Expressivity and composability of Spark

spark

Author

Youfeng Zhou

Published

November 21, 2022

With low-level RDD API (unstructured)

from pyspark import SparkContext

sc = SparkContext('local')

dataRDD = sc.parallelize([('Brooke', 20), ('Denny', 31), ('Jules', 30), ('TD', 35), ('Brooke', 25)])

dataRDD.first()

('Brooke', 20)

dataRDD.collect() # only use when the dataset is small

[('Brooke', 20), ('Denny', 31), ('Jules', 30), ('TD', 35), ('Brooke', 25)]

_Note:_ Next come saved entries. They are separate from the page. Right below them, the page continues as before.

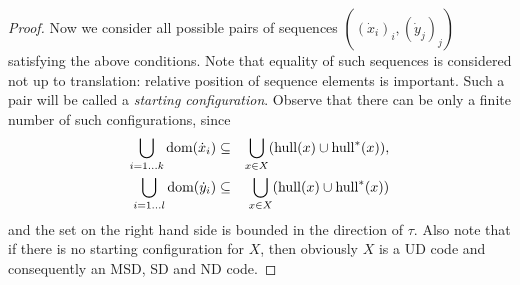 \documentclass[final,nomarks]{dmtcs-episciences}
\newcommand{\dfdomain}[1]{\mbox{\rm dom}(#1)}
\newcommand{\hull}[1]{\mathrm{hull}(#1)}\newcommand{\hullm}[1]{\mathrm{hull}^{*}(#1)}\newcommand{\block}{{\mathrm B}_0}\newcommand{\rblock}{{\mathrm B}_{\mathrm R}}\newcommand{\lblock}{{\mathrm B}_{\mathrm L}}
\newcommand{\dx}{\dot{x}}
\newcommand{\dy}{\dot{y}}
\begin{document}
\begin{proof}
Now we consider all possible pairs of sequences $((\dx_i)_i,(\dy_j)_j)$ satisfying the above
conditions. Note that equality of such sequences is considered not up to translation: 
relative position of sequence elements is important. Such a pair will be called a
\emph{starting configuration}. Observe that there can be only a finite number of such
 configurations, since
\begin{eqnarray*}
 \bigcup_{i=1\ldots k}\dfdomain{\dx_i} & \subseteq & \bigcup_{x\in X} (\hull{x}\cup\hullm{x}),\\
 \bigcup_{i=1\ldots l}\dfdomain{\dy_i} & \subseteq & \bigcup_{x\in X} (\hull{x}\cup\hullm{x})
\end{eqnarray*}
and the set on the right hand side is bounded in the direction of $\tau$.
Also note that if there is no starting configuration for $X$, then obviously $X$ is a 
UD code and consequently an MSD, SD and ND code.



\end{proof}
\end{document}
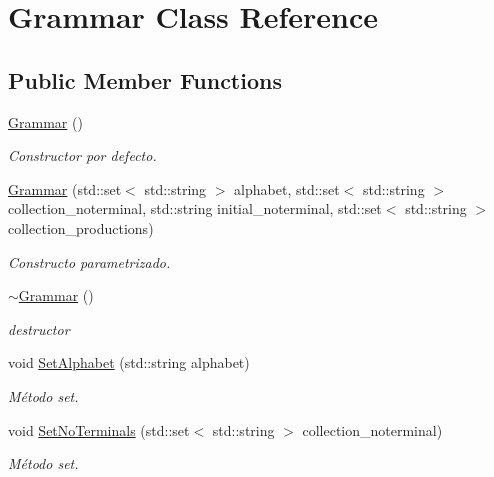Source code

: \hypertarget{classGrammar}{}\section{Grammar Class Reference}
\label{classGrammar}
\subsection*{Public Member Functions}
\begin{DoxyCompactItemize}
\item 
\hyperlink{classGrammar_aa201250a002a7d07d398fee189a74427}{Grammar} ()
\begin{DoxyCompactList}\small\item\em Constructor por defecto. \end{DoxyCompactList}\item 
\hyperlink{classGrammar_abdecbf25f0c6b60706453ab86c3f9643}{Grammar} (std\+::set$<$ std\+::string $>$ alphabet, std\+::set$<$ std\+::string $>$ collection\+\_\+noterminal, std\+::string initial\+\_\+noterminal, std\+::set$<$ std\+::string $>$ collection\+\_\+productions)
\begin{DoxyCompactList}\small\item\em Constructo parametrizado. \end{DoxyCompactList}\item 
\mbox{\label{classGrammar_a60e8bade0190ee9830d9c600e4216b36}} 
\hyperlink{classGrammar_a60e8bade0190ee9830d9c600e4216b36}{$\sim$\+Grammar} ()
\begin{DoxyCompactList}\small\item\em destructor \end{DoxyCompactList}\item 
void \hyperlink{classGrammar_abd0efb1c23b6c09443b996adbb2d82be}{Set\+Alphabet} (std\+::string alphabet)
\begin{DoxyCompactList}\small\item\em Método set. \end{DoxyCompactList}\item 
void \hyperlink{classGrammar_af8f0dda3f50275d6dac186d6579e9d23}{Set\+No\+Terminals} (std\+::set$<$ std\+::string $>$ collection\+\_\+noterminal)
\begin{DoxyCompactList}\small\item\em Método set. \end{DoxyCompactList}\item 
\mbox{\label{classGrammar_ab8e7d6fbdbbb97205f9baabab8f900cc}} 

\end{DoxyCompactItemize}
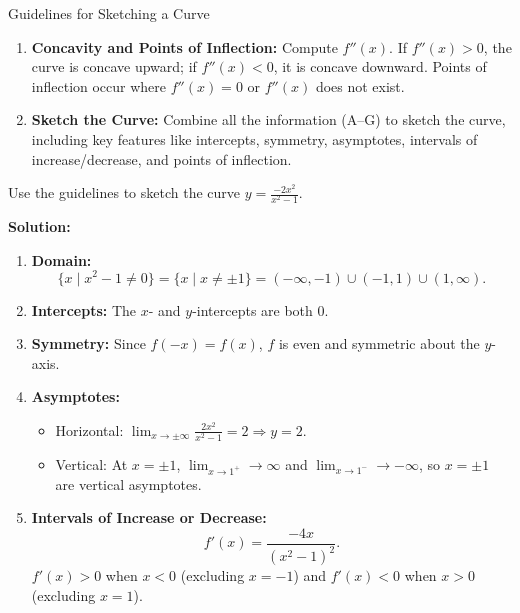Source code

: \documentclass[12pt]{article}
\theoremstyle{beautifulthm}
\begin{document}
\begin{Note}{Guidelines for Sketching a Curve}
\begin{enumerate}
    \item \textbf{Concavity and Points of Inflection:} Compute \( f''(x) \). If \( f''(x) > 0 \), the curve is concave upward; if \( f''(x) < 0 \), it is concave downward. Points of inflection occur where \( f''(x) = 0 \) or \( f''(x) \) does not exist.

    \item \textbf{Sketch the Curve:} Combine all the information (A--G) to sketch the curve, including key features like intercepts, symmetry, asymptotes, intervals of increase/decrease, and points of inflection.
\end{enumerate}
\end{Note}


\begin{tcolorbox}[colback=examplebg, colframe=red!75!black, title=\textbf{EXAMPLE 1:Sketching the Curve}, fonttitle=\bfseries, sharp corners]
\noindent Use the guidelines to sketch the curve \( y = \frac{-2x^2}{x^2 - 1} \).

\tcblower
\textbf{Solution:} 
\begin{enumerate}
    \item \textbf{Domain:} 
    \[
    \{ x \mid x^2 - 1 \neq 0 \} = \{ x \mid x \neq \pm 1 \} = (-\infty, -1) \cup (-1, 1) \cup (1, \infty).
    \]

    \item \textbf{Intercepts:} 
    The \( x \)- and \( y \)-intercepts are both \( 0 \).

    \item \textbf{Symmetry:} 
    Since \( f(-x) = f(x) \), \( f \) is even and symmetric about the \( y \)-axis.

    \item \textbf{Asymptotes:}
    \begin{itemize}
        \item Horizontal: \( \lim_{x \to \pm \infty} \frac{2x^2}{x^2 - 1} = 2 \Rightarrow y = 2 \).
        \item Vertical: At \( x = \pm 1 \), \( \lim_{x \to 1^{+}} \to \infty \) and \( \lim_{x \to 1^{-}} \to -\infty \), so \( x = \pm 1 \) are vertical asymptotes.
    \end{itemize}

    \item \textbf{Intervals of Increase or Decrease:}
    \[
    f'(x) = \frac{-4x}{(x^2 - 1)^2}.
    \]
    \( f'(x) > 0 \) when \( x < 0 \) (excluding \( x = -1 \)) and \( f'(x) < 0 \) when \( x > 0 \) (excluding \( x = 1 \)).


\end{enumerate}
\end{tcolorbox}
\end{document}
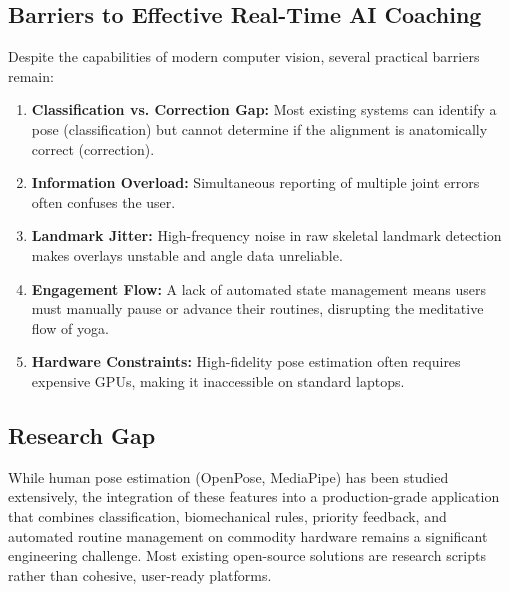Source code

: \subsection{Barriers to Effective Real-Time AI Coaching}
Despite the capabilities of modern computer vision, several practical barriers remain:
\begin{enumerate}
    \item \textbf{Classification vs. Correction Gap:} Most existing systems can identify a pose (classification) but cannot determine if the alignment is anatomically correct (correction).
    \item \textbf{Information Overload:} Simultaneous reporting of multiple joint errors often confuses the user.
    \item \textbf{Landmark Jitter:} High-frequency noise in raw skeletal landmark detection makes overlays unstable and angle data unreliable.
    \item \textbf{Engagement Flow:} A lack of automated state management means users must manually pause or advance their routines, disrupting the meditative flow of yoga.
    \item \textbf{Hardware Constraints:} High-fidelity pose estimation often requires expensive GPUs, making it inaccessible on standard laptops.
\end{enumerate}

\subsection{Research Gap}
While human pose estimation (OpenPose, MediaPipe) has been studied extensively, the integration of these features into a production-grade application that combines classification, biomechanical rules, priority feedback, and automated routine management on commodity hardware remains a significant engineering challenge. Most existing open-source solutions are research scripts rather than cohesive, user-ready platforms.

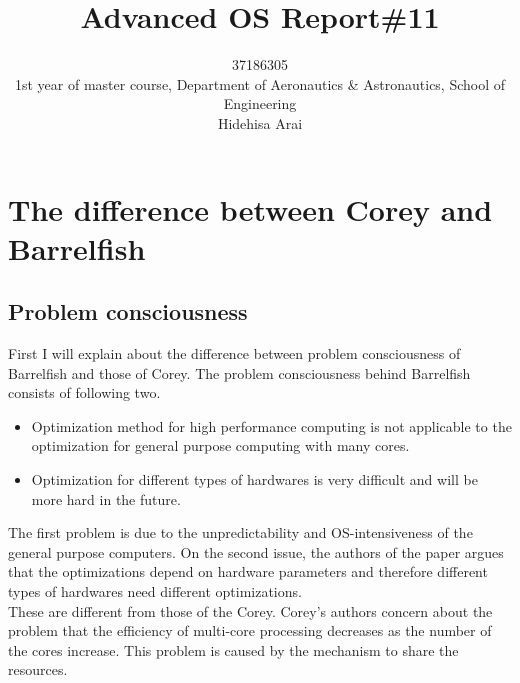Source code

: \documentclass[10pt,a4paper]{ltjsarticle}       %
\title{Advanced OS Report\#11}
\author{37186305\\1st year of master course, Department of Aeronautics \& Astronautics, School of Engineering\\Hidehisa Arai}
\begin{document}
\maketitle
\section{The difference between Corey and Barrelfish}
\subsection{Problem consciousness}
First I will explain about the difference between problem consciousness of Barrelfish and those of Corey. The problem consciousness behind Barrelfish consists of following two.
\begin{itemize}
  \item Optimization method for high performance computing is not applicable to the optimization for general purpose computing with many cores.
  \item Optimization for different types of hardwares is very difficult and will be more hard in the future.
\end{itemize} 
The first problem is due to the unpredictability and OS-intensiveness of the general purpose computers. On the second issue, the authors of the paper argues that the optimizations depend on hardware parameters and therefore different types of hardwares need different optimizations.\\
These are different from those of the Corey. Corey's authors concern about the problem that the efficiency of multi-core processing decreases as the number of the cores increase. This problem is caused by the mechanism to share the resources.
\end{document}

dataRDD.take(2) # use `take(n)` to get the first n rows

[('Brooke', 20), ('Denny', 31)]

mapedRDD = dataRDD.map(lambda x: (x[0], (x[1], 1)))
mapedRDD.collect()

[('Brooke', (20, 1)),
 ('Denny', (31, 1)),
 ('Jules', (30, 1)),
 ('TD', (35, 1)),
 ('Brooke', (25, 1))]

reducedRDD = mapedRDD.reduceByKey(lambda x, y: (x[0] + y[0], x[1] + y[1]))
reducedRDD.collect()

[('Brooke', (45, 2)), ('Denny', (31, 1)), ('Jules', (30, 1)), ('TD', (35, 1))]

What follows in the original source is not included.